When it comes to U.2 SSD, many people like to make a comparison of U.2 vs. M.2. As mentioned above, the U.2 SSD has a theoretical bandwidth up to 32Gbps, which equals to that of M.2 SSD. Since it is so, why the U.2 SSD comes out? Here are some reasons, which are also the differences between them.

Size and Target Customers

The length of the M.2 SSD ranges from 30 to 110 mm. It is mainly used in portable devices such as notebooks, ultrabooks, etc. due to its small size. However, the length of the U.2 SSD is 2.5 inches. It is mainly used on servers to match with the storage interface of the enterprise data center.

The M.2 SSD is really too small. The common single-sided 2280 M.2 SSD can only accommodate up to 4 flash granules; even the most common enterprise-class M.2 SSD - 22110 - can't accommodate many lash granules.

What's more, enterprise-class disks require complete power-off protection and a large amount of capacitors to store electricity, which is a bit overwhelming for the space of M.2 SSDs. Relatively speaking, the space of the U.2 SSD is definitely much more abundant.

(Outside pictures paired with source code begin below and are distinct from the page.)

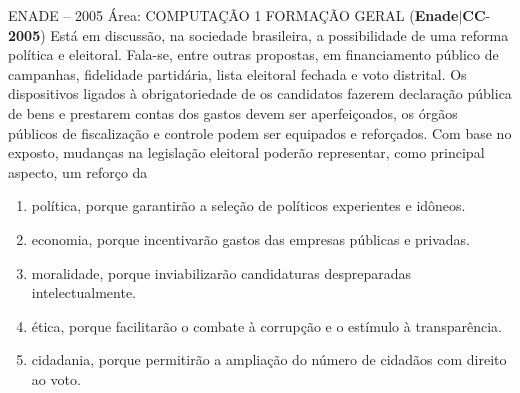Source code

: \documentclass{exam}
\begin{document}
\begin{questions}
ENADE – 2005 Área: COMPUTAÇÃO 1
FORMAÇÃO GERAL
\question (\textbf{Enade}$|$\textbf{CC}-\textbf{2005}) Está em discussão, na sociedade brasileira, a possibilidade de uma
reforma política e eleitoral. Fala-se, entre outras propostas, em
financiamento público de campanhas, fidelidade partidária, lista
eleitoral fechada e voto distrital. Os dispositivos ligados à
obrigatoriedade de os candidatos fazerem declaração pública de
bens e prestarem contas dos gastos devem ser aperfeiçoados, os
órgãos públicos de fiscalização e controle podem ser equipados
e reforçados.
Com base no exposto, mudanças na legislação eleitoral poderão
representar, como principal aspecto, um reforço da
	\begin{enumerate}[label=\alph*)]
		\item  política, porque garantirão a seleção de políticos experientes
e idôneos.
		\item  economia, porque incentivarão gastos das empresas públicas
e privadas.
		\item  moralidade, porque inviabilizarão candidaturas despreparadas
intelectualmente.
		\item  ética, porque facilitarão o combate à corrupção e o estímulo
à transparência.
		\item  cidadania, porque permitirão a ampliação do número de
cidadãos com direito ao voto.

	\end{enumerate}


\end{questions}
\end{document}
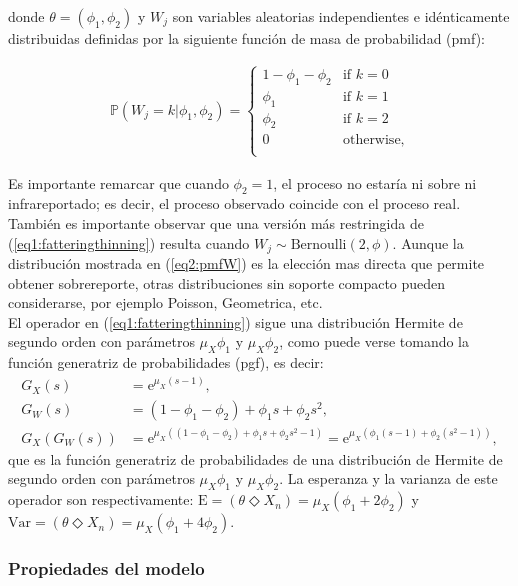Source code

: \documentclass[12pt,twoside]{article} %
\begin{document}
\noindent donde $\theta=(\phi_1,\phi_2)$ y $W_j$ son variables aleatorias independientes e idénticamente distribuidas definidas por la siguiente función de masa de probabilidad (pmf):

\begin{align}\label{eq2:pmfW}
\mathbb{P}(W_j=k|\phi_1,\phi_2)=\begin{cases} 
1-\phi_1-\phi_2 & \textrm{if } k=0  \\
\phi_1 & \textrm{if } k=1  \\
\phi_2 & \textrm{if } k=2  \\
0 & \textrm{otherwise}, \\
\end{cases}
\end{align}

\noindent Es importante remarcar que cuando $\phi_2=1$, el proceso no estaría ni sobre ni infrareportado; es decir, el proceso observado coincide con el proceso real. También es importante observar que una versión más restringida de (\ref{eq1:fatteringthinning}) resulta cuando $W_j \sim \textrm{Bernoulli}(2,\phi)$. Aunque la distribución mostrada en (\ref{eq2:pmfW}) es la elección mas directa que permite obtener sobrereporte, otras distribuciones sin soporte compacto pueden considerarse, por ejemplo Poisson, Geometrica, etc. \\
El operador en (\ref{eq1:fatteringthinning}) sigue una distribución Hermite de segundo orden con parámetros $\mu_X\phi_1$ y $\mu_X\phi_2$, como puede verse tomando la función generatriz de probabilidades (pgf), es decir:
\begin{align}
G_X(s)&=\textrm{e}^{\mu_X(s-1)}, \label{eq3:pgfpox}\\
G_W(s)&=(1-\phi_1-\phi_2)+\phi_1s+\phi_2s^2, \label{eq3:pgfw}\\
G_X\left(G_W(s)\right)&=\textrm{e}^{\mu_X\left((1-\phi_1-\phi_2)+\phi_1s+\phi_2s^2-1\right)}=\textrm{e}^{\mu_X\left(\phi_1(s-1)+\phi_2(s^2-1)\right)} \label{eq3:pgffath} ,
\end{align}
que es la función generatriz de probabilidades de una distribución de Hermite de segundo orden con parámetros $\mu_X\phi_1$ y $\mu_X\phi_2$. La esperanza y la varianza de este operador son respectivamente: $\textrm{E}=\left(\theta \Diamond X_n\right)=\mu_X\left(\phi_1+2\phi_2\right)$ y $\textrm{Var}=\left(\theta \Diamond X_n\right)=\mu_X\left(\phi_1+4\phi_2\right)$.

\subsubsection{Propiedades del modelo}
\end{document}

At the same time, U.2 SSDs are being slowly popularized in ordinary customers.

Hot Swap and Heat Dissipation Features

Because the hard disks of the server need to be easily plugged and unplugged, they should support hot swap feature. U.2 SSDs also support this feature. However, M.2 SSDs don’t support this feature.

Further Reading: Hot Swap means that inserting or removing the device from the system without shutting down the system will not disturb the normal running of the system, thus improving the system’s reliability, rapid maintainability, redundancy, and the ability to recover from disasters in a timely manner.

On the other hand, M.2 SSDs have bad heat dissipation. However, U.2 drives have relatively better heat dissipation because its back side has fins made of aluminum alloy, which is suitable for the enterprise-class high-load reading and writing.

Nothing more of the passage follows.